Few other environments offer greater concentrations of panfish grouped more tightly in the same, relatively confined areas.


As early spring gives way to longer days and warmer waters, panfish seem to pay less attention to minor differences in temperature. 


Walking the shoreline of a frozen backwater in spring, a time comes when you can reach out and grab a chunk of the degrading ice and it will sliver into shards in your hand. The next day, in many cases, the ice will be gone.

When the wind blows the surface rolls, and you can hear the crystals sliding across each other, making a hushed, suspirant sound. Beneath that rolling, shimmering sea of crystals, panfish are already moving. When we’re first able to reach them by boat, the surface temperature will be close to 40°F, sometimes a shade cooler. Crappies, bluegills, and perch are already out of wintering areas and following their own, species-specific programs.





River backwaters extending down into more temperate zones of the Great Lakes Region follow the same kind of panfish paradigm progressions. Though perch may not be as available to all anglers, the other species march to the same beat of warming water and activities leading up to and beyond spawning.


Early Spring

Perch seldom seem to “invade” the shallowest portions of our river backwaters on the Mississippi in early spring. Being first of the panfish to spawn, they can be found “staging” (if that’s the proper word) on or near spawning flats, where weeds will soon begin to pop up. Most of the actual spawning areas are in 3 to 8 feet of water, but I often find perch off the next drop, near the break, mostly on 8- to 12-foot flats. They react well to vertical jigging with small Northland Forage Minnow Spoons and PK Predator Spoons. When reluctant, we approach them with slip floats and crappie minnows. Few anglers chase perch in the river, so average size is good.

Perch begin to spawn on emerging weeds on those 4- to 8-foot weed flats as surface water approaches 49°F. Spawning probably peaks, most years, between 50°F and 54°F. As this is an ideal time to pursue prespawn crappies and bluegills, we tend to leave perch alone for a few weeks. Perch have enough problems with pike, walleyes, and big largemouth bass, which take advantage and maul those distracted spawners.


On sunny days, breezes and light winds push warmer surface waters along. Those warmer waters gather against windward shorelines. On cloudy days when the air is colder than the water, the wind paradigm falls apart. 

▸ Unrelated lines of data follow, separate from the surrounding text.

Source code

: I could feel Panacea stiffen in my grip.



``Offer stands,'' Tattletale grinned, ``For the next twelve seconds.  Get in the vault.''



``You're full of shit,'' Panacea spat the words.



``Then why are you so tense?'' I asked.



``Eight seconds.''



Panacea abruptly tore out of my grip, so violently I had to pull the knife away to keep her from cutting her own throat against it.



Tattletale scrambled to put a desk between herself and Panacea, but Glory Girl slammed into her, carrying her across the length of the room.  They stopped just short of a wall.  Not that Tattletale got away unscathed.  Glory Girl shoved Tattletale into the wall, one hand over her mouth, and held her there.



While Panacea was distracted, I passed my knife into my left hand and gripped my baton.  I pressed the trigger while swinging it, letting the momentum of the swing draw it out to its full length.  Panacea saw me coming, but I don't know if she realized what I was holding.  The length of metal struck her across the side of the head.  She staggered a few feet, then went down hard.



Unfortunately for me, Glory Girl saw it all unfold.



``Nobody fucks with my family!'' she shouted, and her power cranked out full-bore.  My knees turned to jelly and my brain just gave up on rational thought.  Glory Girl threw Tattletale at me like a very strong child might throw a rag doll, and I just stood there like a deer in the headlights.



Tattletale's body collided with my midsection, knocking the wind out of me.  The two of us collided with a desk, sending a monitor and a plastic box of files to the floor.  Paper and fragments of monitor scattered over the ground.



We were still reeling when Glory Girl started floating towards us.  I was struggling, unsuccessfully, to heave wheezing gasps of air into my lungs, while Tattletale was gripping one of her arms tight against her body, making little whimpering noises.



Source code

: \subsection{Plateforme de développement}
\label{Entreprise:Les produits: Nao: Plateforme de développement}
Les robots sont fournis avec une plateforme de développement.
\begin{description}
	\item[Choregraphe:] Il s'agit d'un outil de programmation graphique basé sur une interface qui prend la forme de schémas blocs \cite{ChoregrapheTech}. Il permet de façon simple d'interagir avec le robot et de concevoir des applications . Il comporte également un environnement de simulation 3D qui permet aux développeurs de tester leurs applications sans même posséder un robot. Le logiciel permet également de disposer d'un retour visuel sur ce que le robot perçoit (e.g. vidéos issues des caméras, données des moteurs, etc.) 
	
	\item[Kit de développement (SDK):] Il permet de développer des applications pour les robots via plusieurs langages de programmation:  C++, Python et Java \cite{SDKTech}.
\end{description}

Crappies are the most susceptible of the three species to cold fronts at this point. When the barometer rises, crappies move back to wintering areas—which tend to be adjacent to the same areas perch occupy. Typically, backwater crappies can’t retreat to depths much greater than 10 feet, because such depths are rare in these environments. Perch bite better than crappies after a cold front—but river crappies tend to be more active than those in lakes at that point.

Bluegills are first to hit the wood piles, deadheads, and fallen trees, actually appearing before the ice leaves. Crappies favor cold water less than anything living in these backwaters, and tend to stay where the sun hits them during daylight hours until water temperatures climb into the 50°F range—unless they need cover to escape predation.





In early spring, crappies and bluegills can be located best with temperature. Find the warmest water in a backwater and panfish will be stacked there. Since forage of some kind can be found in the substrates practically anywhere in a backwater—from crayfish to bloodworms—panfish move with the warmest water, just as most minnows do. Wind history can be the best indicator of where to begin a search, and your water temp gauge can be the best final determinant.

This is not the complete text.